++++ AVAILABLE RECORDS
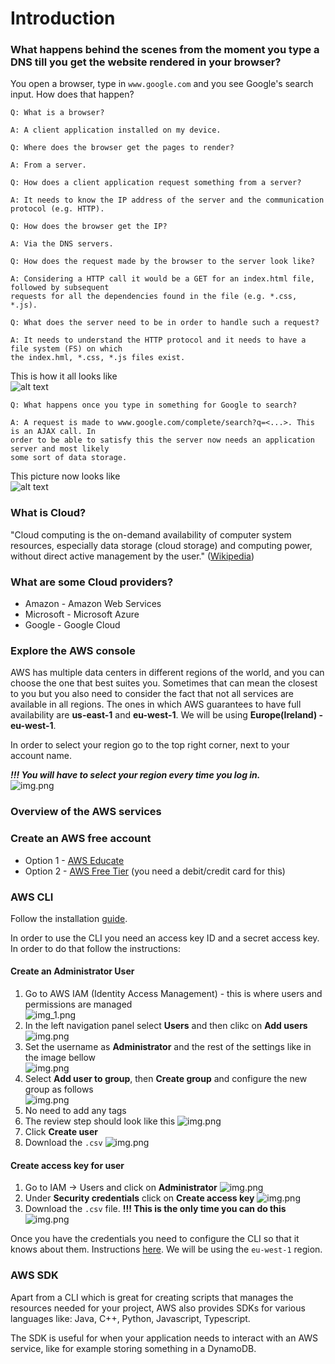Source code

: # Introduction

### What happens behind the scenes from the moment you type a DNS till you get the website rendered in your browser?

You open a browser, type in `www.google.com` and you see Google's search input. How does that happen?
```
Q: What is a browser? 

A: A client application installed on my device.
```
```
Q: Where does the browser get the pages to render? 

A: From a server.
```
```
Q: How does a client application request something from a server? 

A: It needs to know the IP address of the server and the communication protocol (e.g. HTTP).
```
```
Q: How does the browser get the IP?

A: Via the DNS servers.
```
```
Q: How does the request made by the browser to the server look like?

A: Considering a HTTP call it would be a GET for an index.html file, followed by subsequent 
requests for all the dependencies found in the file (e.g. *.css, *.js).
```
```
Q: What does the server need to be in order to handle such a request?

A: It needs to understand the HTTP protocol and it needs to have a file system (FS) on which
the index.hml, *.css, *.js files exist.
```
This is how it all looks like <br>
![alt text](imgs/BehindTheScenes-1.png)

```
Q: What happens once you type in something for Google to search? 

A: A request is made to www.google.com/complete/search?q=<...>. This is an AJAX call. In 
order to be able to satisfy this the server now needs an application server and most likely
some sort of data storage.
```
This picture now looks like <br>
![alt text](imgs/BehindTheScenes-2.png)

### What is Cloud?
"Cloud computing is the on-demand availability of computer system resources, especially data storage (cloud storage) and computing power, without direct active management by the user." ([Wikipedia](https://en.wikipedia.org/wiki/Cloud_computing))

### What are some Cloud providers?
* Amazon - Amazon Web Services
* Microsoft - Microsoft Azure
* Google - Google Cloud

### Explore the AWS console
AWS has multiple data centers in different regions of the world, and you can choose the one that best suites you. Sometimes that can mean the closest to you but you also need to consider the fact that not all services are available in all regions. The ones in which AWS guarantees to have full availability are **us-east-1** and **eu-west-1**. We will be using **Europe(Ireland) - eu-west-1**.

In order to select your region go to the top right corner, next to your account name. <br>

**_!!! You will have to select your region every time you log in._** <br>
![img.png](imgs/region-select.png)
### Overview of the AWS services
### Create an AWS free account
* Option 1 - [AWS Educate](https://aws.amazon.com/education/awseducate/)
* Option 2 - [AWS Free Tier](https://aws.amazon.com/free/?trk=ps_a134p000003yjttAAA&trkCampaign=acq_paid_search_brand&sc_channel=PS&sc_campaign=acquisition_EEM&sc_publisher=Google&sc_category=Core&sc_country=EEM&sc_geo=EMEA&sc_outcome=acq&sc_detail=free%20aws%20account&sc_content=Account_e&sc_segment=453071975038&sc_medium=ACQ-P|PS-GO|Brand|Desktop|SU|AWS|Core|EEM|EN|Text|xx|EU&s_kwcid=AL!4422!3!453071975038!e!!g!!free%20aws%20account&ef_id=Cj0KCQiAkZKNBhDiARIsAPsk0WgC0ZJLCqoaZCnrqWOkUbkp0yKXgTZPGIFKcagh2Ks64Y1YYWGwYG8aAtbsEALw_wcB:G:s&s_kwcid=AL!4422!3!453071975038!e!!g!!free%20aws%20account&all-free-tier.sort-by=item.additionalFields.SortRank&all-free-tier.sort-order=asc&awsf.Free%20Tier%20Types=*all&awsf.Free%20Tier%20Categories=*all) (you need a debit/credit card for this)
### AWS CLI
Follow the installation [guide](https://docs.aws.amazon.com/cli/latest/userguide/getting-started-install.html).

In order to use the CLI you need an access key ID and a secret access key. In order to do that follow the instructions:

#### Create an Administrator User
1. Go to AWS IAM (Identity Access Management) - this is where users and permissions are managed <br>
![img_1.png](imgs/goto-iam.png)
2. In the left navigation panel select **Users** and then clikc on **Add users** <br>
![img.png](imgs/add-user-start.png)
3. Set the username as **Administrator** and the rest of the settings like in the image bellow <br>
![img.png](imgs/add-user-s1.png)
4. Select **Add user to group**, then **Create group** and configure the new group as follows <br>
![img.png](imgs/add-user-s2.png)
5. No need to add any tags
6. The review step should look like this
![img.png](imgs/add-user-s4.png)
7. Click **Create user**
8. Download the `.csv`
![img.png](imgs/add-user-s5.png)

#### Create access key for user
1. Go to IAM -> Users and click on **Administrator** 
![img.png](imgs/create-access-key-start.png)
2. Under **Security credentials** click on **Create access key**
![img.png](imgs/create-access-key-1.png)
3. Download the `.csv` file. **!!! This is the only time you can do this**
![img.png](imgs/create-access-key-2.png)


Once you have the credentials you need to configure the CLI so that it knows about them. Instructions [here](https://docs.aws.amazon.com/cli/latest/userguide/getting-started-quickstart.html). We will be using the `eu-west-1` region.
### AWS SDK
Apart from a CLI which is great for creating scripts that manages the resources needed for your project, AWS also provides SDKs for various languages like: Java, C++, Python, Javascript, Typescript.

The SDK is useful for when your application needs to interact with an AWS service, like for example storing something in a DynamoDB.

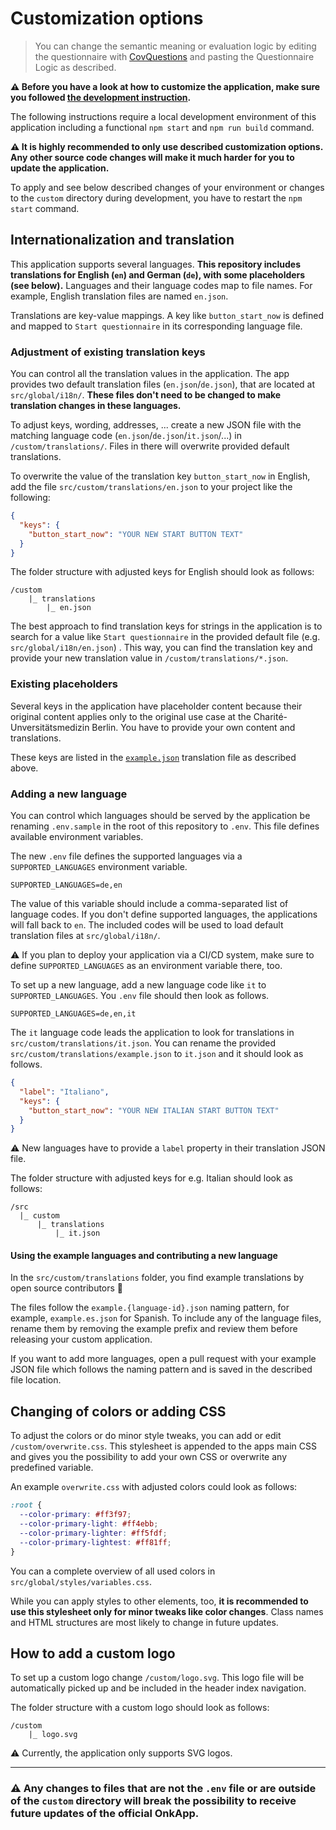 # Customization options

> You can change the semantic meaning or evaluation logic by editing the questionnaire with [CovQuestions](https://github.com/CovOpen/CovQuestions/) and pasting the Questionnaire Logic as described.

**⚠️ Before you have a look at how to customize the application, make sure you followed [the development instruction](./DEVELOPMENT.md).**

The following instructions require a local development environment of this application including a functional `npm start` and `npm run build` command.

**⚠️ It is highly recommended to only use described customization options. Any other source code changes will make it much harder for you to update the application.**

To apply and see below described changes of your environment or changes to the `custom` directory during development, you have to restart the `npm start` command.

## Internationalization and translation

This application supports several languages. **This repository includes translations for English (`en`) and German (`de`), with some placeholders (see below).** Languages and their language codes map to file names. For example, English translation files are named `en.json`.

Translations are key-value mappings. A key like `button_start_now` is defined and mapped to `Start questionnaire` in its corresponding language file.

### Adjustment of existing translation keys

You can control all the translation values in the application. The app provides two default translation files (`en.json`/`de.json`), that are located at `src/global/i18n/`. **These files don't need to be changed to make translation changes in these languages.**

To adjust keys, wording, addresses, ... create a new JSON file with the matching language code (`en.json`/`de.json`/`it.json`/...) in `/custom/translations/`. Files in there will overwrite provided default translations.

To overwrite the value of the translation key `button_start_now` in English, add the file `src/custom/translations/en.json` to your project like the following:

```json
{
  "keys": {
    "button_start_now": "YOUR NEW START BUTTON TEXT"
  }
}
```

The folder structure with adjusted keys for English should look as follows:

```
/custom
    |_ translations
        |_ en.json
```

The best approach to find translation keys for strings in the application is to search for a value like `Start questionnaire` in the provided default file (e.g. `src/global/i18n/en.json`) . This way, you can find the translation key and provide your new translation value in `/custom/translations/*.json`.

### Existing placeholders

Several keys in the application have placeholder content because their original content applies only to the original use case at the Charité-Unversitätsmedizin Berlin. You have to provide your own content and translations.

These keys are listed in the [`example.json`](/custom/translations/example.json) translation file as described above.

### Adding a new language

You can control which languages should be served by the application be renaming `.env.sample` in the root of this repository to `.env`. This file defines available environment variables.

The new `.env` file defines the supported languages via a `SUPPORTED_LANGUAGES` environment variable.

```
SUPPORTED_LANGUAGES=de,en
```

The value of this variable should include a comma-separated list of language codes. If you don't define supported languages, the applications will fall back to `en`. The included codes will be used to load default translation files at `src/global/i18n/`.

⚠️ If you plan to deploy your application via a CI/CD system, make sure to define `SUPPORTED_LANGUAGES` as an environment variable there, too.

To set up a new language, add a new language code like `it` to `SUPPORTED_LANGUAGES`. You `.env` file should then look as follows.

```
SUPPORTED_LANGUAGES=de,en,it
```

The `it` language code leads the application to look for translations in `src/custom/translations/it.json`. You can rename the provided `src/custom/translations/example.json` to `it.json` and it should look as follows.

```json
{
  "label": "Italiano",
  "keys": {
    "button_start_now": "YOUR NEW ITALIAN START BUTTON TEXT"
  }
}
```

⚠️ New languages have to provide a `label` property in their translation JSON file.

The folder structure with adjusted keys for e.g. Italian should look as follows:

```
/src
  |_ custom
      |_ translations
          |_ it.json
```

#### Using the example languages and contributing a new language

In the `src/custom/translations` folder, you find example translations by open source contributors 🙌

The files follow the `example.{language-id}.json` naming pattern, for example, `example.es.json` for Spanish. To include any of the language files, rename them by removing the example prefix and review them before releasing your custom application.

If you want to add more languages, open a pull request with your example JSON file which follows the naming pattern and is saved in the described file location.

## Changing of colors or adding CSS

To adjust the colors or do minor style tweaks, you can add or edit `/custom/overwrite.css`. This stylesheet is appended to the apps main CSS and gives you the possibility to add your own CSS or overwrite any predefined variable.

An example `overwrite.css` with adjusted colors could look as follows:

```css
:root {
  --color-primary: #ff3f97;
  --color-primary-light: #ff4ebb;
  --color-primary-lighter: #ff5fdf;
  --color-primary-lightest: #ff81ff;
}
```

You can a complete overview of all used colors in `src/global/styles/variables.css`.

While you can apply styles to other elements, too, **it is recommended to use this stylesheet only for minor tweaks like color changes**. Class names and HTML structures are most likely to change in future updates.

## How to add a custom logo

To set up a custom logo change `/custom/logo.svg`. This logo file will be automatically picked up and be included in the header index navigation.

The folder structure with a custom logo should look as follows:

```
/custom
    |_ logo.svg
```

⚠️ Currently, the application only supports SVG logos.

---

### ⚠️ Any changes to files that are not the `.env` file or are outside of the `custom` directory will break the possibility to receive future updates of the official OnkApp.
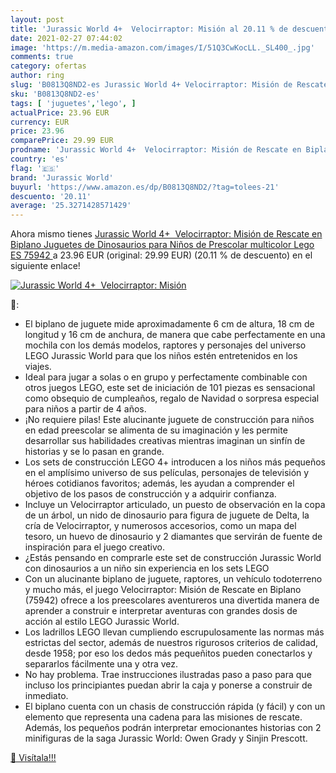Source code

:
 ```yaml
---
layout: post
title: 'Jurassic World 4+  Velocirraptor: Misión al 20.11 % de descuento'
date: 2021-02-27 07:44:02
image: 'https://m.media-amazon.com/images/I/51Q3CwKocLL._SL400_.jpg'
comments: true
category: ofertas
author: ring
slug: 'B0813Q8ND2-es Jurassic World 4+ Velocirraptor: Misión de Rescate en...'
sku: 'B0813Q8ND2-es'
tags: [ 'juguetes','lego', ]
actualPrice: 23.96 EUR
currency: EUR
price: 23.96
comparePrice: 29.99 EUR
prodname: 'Jurassic World 4+  Velocirraptor: Misión de Rescate en Biplano Juguetes de Dinosaurios para Niños de Prescolar  multicolor  Lego ES 75942 '
country: 'es'
flag: '🇪🇸'
brand: 'Jurassic World'
buyurl: 'https://www.amazon.es/dp/B0813Q8ND2/?tag=tolees-21'
descuento: '20.11'
average: '25.3271428571429'
---
```


Ahora mismo tienes [Jurassic World 4+  Velocirraptor: Misión de Rescate en Biplano Juguetes de Dinosaurios para Niños de Prescolar  multicolor  Lego ES 75942 ](https://www.amazon.es/dp/B0813Q8ND2/?tag=tolees-21) a 23.96 EUR (original: 29.99 EUR) (20.11 %  de descuento) en el siguiente enlace!

[![Jurassic World 4+  Velocirraptor: Misión](https://m.media-amazon.com/images/I/51Q3CwKocLL._SL400_.jpg)](https://www.amazon.es/dp/B0813Q8ND2/?tag=tolees-21)

🔎:

- El biplano de juguete mide aproximadamente 6 cm de altura, 18 cm de longitud y 16 cm de anchura, de manera que cabe perfectamente en una mochila con los demás modelos, raptores y personajes del universo LEGO Jurassic World para que los niños estén entretenidos en los viajes.
- Ideal para jugar a solas o en grupo y perfectamente combinable con otros juegos LEGO, este set de iniciación de 101 piezas es sensacional como obsequio de cumpleaños, regalo de Navidad o sorpresa especial para niños a partir de 4 años.
- ¡No requiere pilas! Este alucinante juguete de construcción para niños en edad preescolar se alimenta de su imaginación y les permite desarrollar sus habilidades creativas mientras imaginan un sinfín de historias y se lo pasan en grande.
- Los sets de construcción LEGO 4+ introducen a los niños más pequeños en el amplísimo universo de sus películas, personajes de televisión y héroes cotidianos favoritos; además, les ayudan a comprender el objetivo de los pasos de construcción y a adquirir confianza.
- Incluye un Velocirraptor articulado, un puesto de observación en la copa de un árbol, un nido de dinosaurio para figura de juguete de Delta, la cría de Velocirraptor, y numerosos accesorios, como un mapa del tesoro, un huevo de dinosaurio y 2 diamantes que servirán de fuente de inspiración para el juego creativo.
- ¿Estás pensando en comprarle este set de construcción Jurassic World con dinosaurios a un niño sin experiencia en los sets LEGO
- Con un alucinante biplano de juguete, raptores, un vehículo todoterreno y mucho más, el juego Velocirraptor: Misión de Rescate en Biplano (75942) ofrece a los preescolares aventureros una divertida manera de aprender a construir e interpretar aventuras con grandes dosis de acción al estilo LEGO Jurassic World.
- Los ladrillos LEGO llevan cumpliendo escrupulosamente las normas más estrictas del sector, además de nuestros rigurosos criterios de calidad, desde 1958; por eso los dedos más pequeñitos pueden conectarlos y separarlos fácilmente una y otra vez.
- No hay problema. Trae instrucciones ilustradas paso a paso para que incluso los principiantes puedan abrir la caja y ponerse a construir de inmediato.
- El biplano cuenta con un chasis de construcción rápida (y fácil) y con un elemento que representa una cadena para las misiones de rescate. Además, los pequeños podrán interpretar emocionantes historias con 2 minifiguras de la saga Jurassic World: Owen Grady y Sinjin Prescott.

[🛒 Visítala!!!](https://www.amazon.es/dp/B0813Q8ND2/?tag=tolees-21)
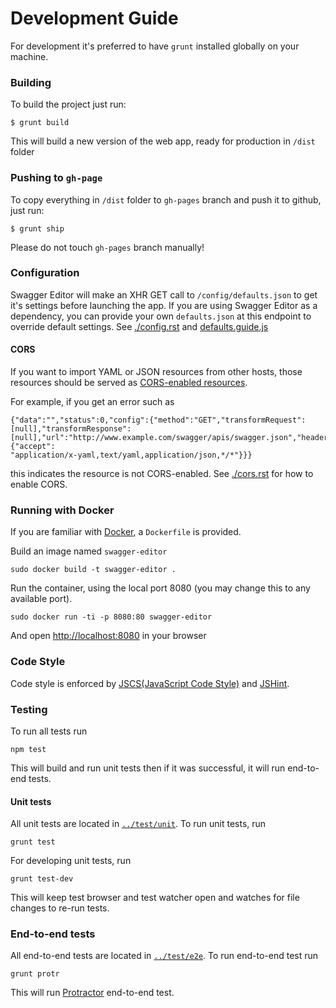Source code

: # Development Guide

For development it's preferred to have `grunt` installed globally on your machine.  

### Building
To build the project just run: 

```
$ grunt build
```
This will build a new version of the web app, ready for production in `/dist` folder

### Pushing to `gh-page`

To copy everything in `/dist` folder to `gh-pages` branch and push it to github, just run:

```
$ grunt ship
```
Please do not touch `gh-pages` branch manually!

###  Configuration
Swagger Editor will make an XHR GET call to `/config/defaults.json` to get it's settings before launching the app. If you are using Swagger Editor as a dependency, you can provide your own `defaults.json` at this endpoint to override default settings.
See [./config.rst](./config.rst) and [defaults.guide.js](./app/config/defaults.json.guide.js)

#### CORS

If you want to import YAML or JSON resources from other hosts, those resources should
be served as [CORS-enabled resources](http://en.wikipedia.org/wiki/Cross-origin_resource_sharing).

For example, if you get an error such as
```
{"data":"","status":0,"config":{"method":"GET","transformRequest":[null],"transformResponse":
[null],"url":"http://www.example.com/swagger/apis/swagger.json","headers":{"accept":
"application/x-yaml,text/yaml,application/json,*/*"}}}
```
this indicates the resource is not CORS-enabled.
See [./cors.rst](./cors.rst) for how to enable CORS.

### Running with Docker
If you are familiar with [Docker](https://www.docker.com/), a `Dockerfile` is
provided.

Build an image named `swagger-editor`
```
sudo docker build -t swagger-editor .
```

Run the container, using the local port 8080 (you may change this to any available
port).
```
sudo docker run -ti -p 8080:80 swagger-editor
```
And open [http://localhost:8080](http://localhost:8080) in your browser

### Code Style
Code style is enforced by [JSCS(JavaScript Code Style)](https://github.com/jscs-dev/node-jscs) and [JSHint](http://jshint.com/). 

### Testing
To run all tests run 

```shell
npm test
```

This will build and run unit tests then if it was successful, it will run  end-to-end tests.

#### Unit tests
All unit tests are located in [`../test/unit`](../test/unit). To run unit tests, run

```shell
grunt test
```

For developing unit tests, run 
```shell
grunt test-dev
```
This will keep test browser and test watcher open and watches for file changes to re-run tests.

### End-to-end tests
All end-to-end tests are located in [`../test/e2e`](../test/e2e). To run end-to-end test run

```shell
grunt protr
```

This will run [Protractor](http://angular.github.io/protractor/#/) end-to-end test.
++++++++
**INSTRUCTIONS TO FOLLOW**
Copy, exactly and only, the lines above that begin with the one containing "- Microsoft Azure" and finish with the one containing "### AWS CLI".

**TASK SOLUTION**
* Microsoft - Microsoft Azure
* Google - Google Cloud

### Explore the AWS console
AWS has multiple data centers in different regions of the world, and you can choose the one that best suites you. Sometimes that can mean the closest to you but you also need to consider the fact that not all services are available in all regions. The ones in which AWS guarantees to have full availability are **us-east-1** and **eu-west-1**. We will be using **Europe(Ireland) - eu-west-1**.

In order to select your region go to the top right corner, next to your account name. <br>

**_!!! You will have to select your region every time you log in._** <br>
![img.png](imgs/region-select.png)
### Overview of the AWS services
### Create an AWS free account
* Option 1 - [AWS Educate](https://aws.amazon.com/education/awseducate/)
* Option 2 - [AWS Free Tier](https://aws.amazon.com/free/?trk=ps_a134p000003yjttAAA&trkCampaign=acq_paid_search_brand&sc_channel=PS&sc_campaign=acquisition_EEM&sc_publisher=Google&sc_category=Core&sc_country=EEM&sc_geo=EMEA&sc_outcome=acq&sc_detail=free%20aws%20account&sc_content=Account_e&sc_segment=453071975038&sc_medium=ACQ-P|PS-GO|Brand|Desktop|SU|AWS|Core|EEM|EN|Text|xx|EU&s_kwcid=AL!4422!3!453071975038!e!!g!!free%20aws%20account&ef_id=Cj0KCQiAkZKNBhDiARIsAPsk0WgC0ZJLCqoaZCnrqWOkUbkp0yKXgTZPGIFKcagh2Ks64Y1YYWGwYG8aAtbsEALw_wcB:G:s&s_kwcid=AL!4422!3!453071975038!e!!g!!free%20aws%20account&all-free-tier.sort-by=item.additionalFields.SortRank&all-free-tier.sort-order=asc&awsf.Free%20Tier%20Types=*all&awsf.Free%20Tier%20Categories=*all) (you need a debit/credit card for this)
### AWS CLI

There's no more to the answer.